**What is needed**
Report back every line from the entries below in which the word "webfont" occurs.

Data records

<<<<

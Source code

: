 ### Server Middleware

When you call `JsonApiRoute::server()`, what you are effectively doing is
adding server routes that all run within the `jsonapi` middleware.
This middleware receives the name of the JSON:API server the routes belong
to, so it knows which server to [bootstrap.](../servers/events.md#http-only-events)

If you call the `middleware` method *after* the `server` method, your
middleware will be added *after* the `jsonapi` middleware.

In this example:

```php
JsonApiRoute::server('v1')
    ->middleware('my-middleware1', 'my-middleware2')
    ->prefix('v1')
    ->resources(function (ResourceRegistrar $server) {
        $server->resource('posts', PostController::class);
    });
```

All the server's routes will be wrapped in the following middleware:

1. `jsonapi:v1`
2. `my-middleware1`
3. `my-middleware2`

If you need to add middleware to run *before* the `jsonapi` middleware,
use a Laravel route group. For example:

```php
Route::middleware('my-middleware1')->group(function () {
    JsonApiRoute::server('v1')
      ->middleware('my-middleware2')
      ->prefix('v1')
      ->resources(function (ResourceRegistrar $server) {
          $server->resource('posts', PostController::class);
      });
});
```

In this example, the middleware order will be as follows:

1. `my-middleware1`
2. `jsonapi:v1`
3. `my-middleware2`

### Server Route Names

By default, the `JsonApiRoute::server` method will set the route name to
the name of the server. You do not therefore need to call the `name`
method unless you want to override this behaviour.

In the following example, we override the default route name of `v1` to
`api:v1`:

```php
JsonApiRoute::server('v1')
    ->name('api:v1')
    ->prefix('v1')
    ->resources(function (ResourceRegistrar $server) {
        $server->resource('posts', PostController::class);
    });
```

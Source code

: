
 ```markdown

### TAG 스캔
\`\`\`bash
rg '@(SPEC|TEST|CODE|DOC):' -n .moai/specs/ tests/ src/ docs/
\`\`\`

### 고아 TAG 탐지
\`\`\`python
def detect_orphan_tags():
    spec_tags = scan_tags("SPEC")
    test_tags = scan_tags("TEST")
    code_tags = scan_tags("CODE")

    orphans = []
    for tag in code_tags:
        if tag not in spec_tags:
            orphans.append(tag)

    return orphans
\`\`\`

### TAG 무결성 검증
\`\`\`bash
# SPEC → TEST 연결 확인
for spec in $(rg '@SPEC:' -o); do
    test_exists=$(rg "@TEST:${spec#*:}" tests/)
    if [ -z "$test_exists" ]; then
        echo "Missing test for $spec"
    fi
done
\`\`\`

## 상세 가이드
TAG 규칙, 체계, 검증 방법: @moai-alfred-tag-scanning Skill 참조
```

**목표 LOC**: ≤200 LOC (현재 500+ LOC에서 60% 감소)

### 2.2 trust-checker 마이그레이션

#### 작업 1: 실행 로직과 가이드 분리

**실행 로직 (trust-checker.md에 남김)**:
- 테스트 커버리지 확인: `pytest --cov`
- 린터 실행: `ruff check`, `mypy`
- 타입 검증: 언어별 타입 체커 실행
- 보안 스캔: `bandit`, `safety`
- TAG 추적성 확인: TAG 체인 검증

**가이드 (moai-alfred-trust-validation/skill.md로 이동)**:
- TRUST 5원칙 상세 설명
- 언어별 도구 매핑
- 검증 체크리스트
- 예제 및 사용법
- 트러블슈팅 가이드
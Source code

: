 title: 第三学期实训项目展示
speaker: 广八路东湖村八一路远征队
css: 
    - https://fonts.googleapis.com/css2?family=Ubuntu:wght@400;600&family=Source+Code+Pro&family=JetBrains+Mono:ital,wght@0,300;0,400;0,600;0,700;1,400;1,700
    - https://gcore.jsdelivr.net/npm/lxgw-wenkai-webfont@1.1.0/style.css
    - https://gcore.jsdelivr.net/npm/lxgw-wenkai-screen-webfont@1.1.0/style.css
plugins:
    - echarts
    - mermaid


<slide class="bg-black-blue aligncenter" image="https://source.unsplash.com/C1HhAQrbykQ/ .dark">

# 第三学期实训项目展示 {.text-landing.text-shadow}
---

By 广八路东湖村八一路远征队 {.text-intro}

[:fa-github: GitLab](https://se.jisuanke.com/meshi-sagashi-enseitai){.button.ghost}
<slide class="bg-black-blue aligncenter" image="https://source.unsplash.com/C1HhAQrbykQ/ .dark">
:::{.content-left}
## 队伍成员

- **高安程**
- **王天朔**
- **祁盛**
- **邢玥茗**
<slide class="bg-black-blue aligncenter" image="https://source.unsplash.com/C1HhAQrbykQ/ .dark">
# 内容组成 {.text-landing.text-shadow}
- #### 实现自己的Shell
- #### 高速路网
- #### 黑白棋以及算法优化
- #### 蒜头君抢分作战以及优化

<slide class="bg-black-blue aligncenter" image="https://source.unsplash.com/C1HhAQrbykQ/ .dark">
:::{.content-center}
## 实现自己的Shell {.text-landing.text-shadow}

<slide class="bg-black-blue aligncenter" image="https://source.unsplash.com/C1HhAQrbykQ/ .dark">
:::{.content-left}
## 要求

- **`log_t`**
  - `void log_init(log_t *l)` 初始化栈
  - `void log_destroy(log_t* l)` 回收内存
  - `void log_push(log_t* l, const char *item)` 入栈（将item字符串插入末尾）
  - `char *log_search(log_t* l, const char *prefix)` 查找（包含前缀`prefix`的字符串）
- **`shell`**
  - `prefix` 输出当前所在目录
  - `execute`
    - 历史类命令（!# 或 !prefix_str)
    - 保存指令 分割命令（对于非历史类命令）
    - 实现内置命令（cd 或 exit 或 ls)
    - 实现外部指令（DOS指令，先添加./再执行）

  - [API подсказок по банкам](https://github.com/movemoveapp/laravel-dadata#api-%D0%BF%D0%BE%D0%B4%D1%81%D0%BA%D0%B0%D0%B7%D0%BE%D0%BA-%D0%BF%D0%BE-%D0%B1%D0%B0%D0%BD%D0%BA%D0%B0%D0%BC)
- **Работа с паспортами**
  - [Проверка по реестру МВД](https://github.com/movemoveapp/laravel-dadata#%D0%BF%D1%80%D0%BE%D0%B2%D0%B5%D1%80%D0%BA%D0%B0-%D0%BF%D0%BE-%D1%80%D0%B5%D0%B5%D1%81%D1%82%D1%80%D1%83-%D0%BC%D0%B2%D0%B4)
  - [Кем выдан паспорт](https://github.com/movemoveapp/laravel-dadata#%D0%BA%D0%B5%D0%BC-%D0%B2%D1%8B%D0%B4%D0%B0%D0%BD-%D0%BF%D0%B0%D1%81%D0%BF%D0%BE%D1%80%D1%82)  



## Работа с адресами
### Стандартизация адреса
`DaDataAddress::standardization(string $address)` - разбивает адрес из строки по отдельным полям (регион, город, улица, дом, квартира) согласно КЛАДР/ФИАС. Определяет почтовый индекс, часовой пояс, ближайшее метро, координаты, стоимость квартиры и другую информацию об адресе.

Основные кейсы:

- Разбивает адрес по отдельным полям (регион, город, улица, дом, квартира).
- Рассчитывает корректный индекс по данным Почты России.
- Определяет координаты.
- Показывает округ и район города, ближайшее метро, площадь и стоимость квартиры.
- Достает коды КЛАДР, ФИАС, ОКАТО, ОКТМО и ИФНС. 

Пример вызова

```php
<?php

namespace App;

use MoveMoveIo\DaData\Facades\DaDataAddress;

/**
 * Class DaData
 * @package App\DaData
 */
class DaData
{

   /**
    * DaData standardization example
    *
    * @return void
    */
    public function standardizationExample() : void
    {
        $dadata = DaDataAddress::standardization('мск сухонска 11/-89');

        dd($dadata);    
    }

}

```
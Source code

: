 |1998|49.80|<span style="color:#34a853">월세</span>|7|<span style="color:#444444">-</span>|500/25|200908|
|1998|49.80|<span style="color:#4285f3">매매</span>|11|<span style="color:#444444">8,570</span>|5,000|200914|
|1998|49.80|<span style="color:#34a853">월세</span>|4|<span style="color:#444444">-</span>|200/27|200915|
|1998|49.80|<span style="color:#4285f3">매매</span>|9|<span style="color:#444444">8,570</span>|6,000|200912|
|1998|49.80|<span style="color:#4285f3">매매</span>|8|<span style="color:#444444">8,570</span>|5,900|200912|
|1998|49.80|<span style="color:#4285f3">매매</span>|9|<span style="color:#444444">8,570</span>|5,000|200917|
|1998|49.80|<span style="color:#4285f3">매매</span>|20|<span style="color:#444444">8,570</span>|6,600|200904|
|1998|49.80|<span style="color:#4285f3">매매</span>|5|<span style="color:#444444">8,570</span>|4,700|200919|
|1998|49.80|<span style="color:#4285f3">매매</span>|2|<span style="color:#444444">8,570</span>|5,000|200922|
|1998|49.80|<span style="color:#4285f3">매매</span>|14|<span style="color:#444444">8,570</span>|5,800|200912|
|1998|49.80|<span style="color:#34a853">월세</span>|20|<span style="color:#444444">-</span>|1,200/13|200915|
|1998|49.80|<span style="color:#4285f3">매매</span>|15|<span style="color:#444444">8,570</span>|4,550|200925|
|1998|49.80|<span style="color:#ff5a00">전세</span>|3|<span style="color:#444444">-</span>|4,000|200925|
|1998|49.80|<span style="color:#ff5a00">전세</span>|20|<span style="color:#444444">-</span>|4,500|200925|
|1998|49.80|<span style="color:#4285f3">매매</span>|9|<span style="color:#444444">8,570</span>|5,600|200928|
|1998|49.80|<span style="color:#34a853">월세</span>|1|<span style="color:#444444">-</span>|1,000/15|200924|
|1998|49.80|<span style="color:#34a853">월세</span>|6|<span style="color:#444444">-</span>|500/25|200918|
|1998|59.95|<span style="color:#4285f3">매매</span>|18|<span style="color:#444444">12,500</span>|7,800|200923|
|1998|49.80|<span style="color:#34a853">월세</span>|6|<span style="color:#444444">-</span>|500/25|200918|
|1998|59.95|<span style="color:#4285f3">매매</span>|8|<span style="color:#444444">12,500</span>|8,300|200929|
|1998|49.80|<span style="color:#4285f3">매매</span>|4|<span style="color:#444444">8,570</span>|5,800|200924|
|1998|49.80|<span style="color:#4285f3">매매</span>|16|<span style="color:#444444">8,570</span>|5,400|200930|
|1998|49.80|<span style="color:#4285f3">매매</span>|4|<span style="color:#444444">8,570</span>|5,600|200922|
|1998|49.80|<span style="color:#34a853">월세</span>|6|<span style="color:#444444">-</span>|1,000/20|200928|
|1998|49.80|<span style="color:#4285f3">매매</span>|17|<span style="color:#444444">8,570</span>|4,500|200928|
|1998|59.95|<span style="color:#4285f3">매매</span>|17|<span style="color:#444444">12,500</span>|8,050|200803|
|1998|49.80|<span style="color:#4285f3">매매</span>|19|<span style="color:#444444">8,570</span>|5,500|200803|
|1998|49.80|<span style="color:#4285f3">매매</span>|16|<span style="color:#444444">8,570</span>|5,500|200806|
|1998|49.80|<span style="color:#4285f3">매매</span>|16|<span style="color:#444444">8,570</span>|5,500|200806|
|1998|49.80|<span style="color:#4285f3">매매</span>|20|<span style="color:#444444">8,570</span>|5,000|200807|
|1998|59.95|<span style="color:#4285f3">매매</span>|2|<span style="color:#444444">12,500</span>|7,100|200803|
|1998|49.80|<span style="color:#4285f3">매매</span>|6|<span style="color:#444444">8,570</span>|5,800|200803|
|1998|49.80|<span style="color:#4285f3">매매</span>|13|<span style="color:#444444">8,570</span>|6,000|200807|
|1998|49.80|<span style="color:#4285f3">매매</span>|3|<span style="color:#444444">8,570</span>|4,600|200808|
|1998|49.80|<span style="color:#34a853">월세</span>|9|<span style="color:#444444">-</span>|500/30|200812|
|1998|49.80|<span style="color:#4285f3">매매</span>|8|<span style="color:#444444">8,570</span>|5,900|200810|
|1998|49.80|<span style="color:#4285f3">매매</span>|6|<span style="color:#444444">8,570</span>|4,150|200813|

>>>>

**Answer section**
    - https://gcore.jsdelivr.net/npm/lxgw-wenkai-webfont@1.1.0/style.css
    - https://gcore.jsdelivr.net/npm/lxgw-wenkai-screen-webfont@1.1.0/style.css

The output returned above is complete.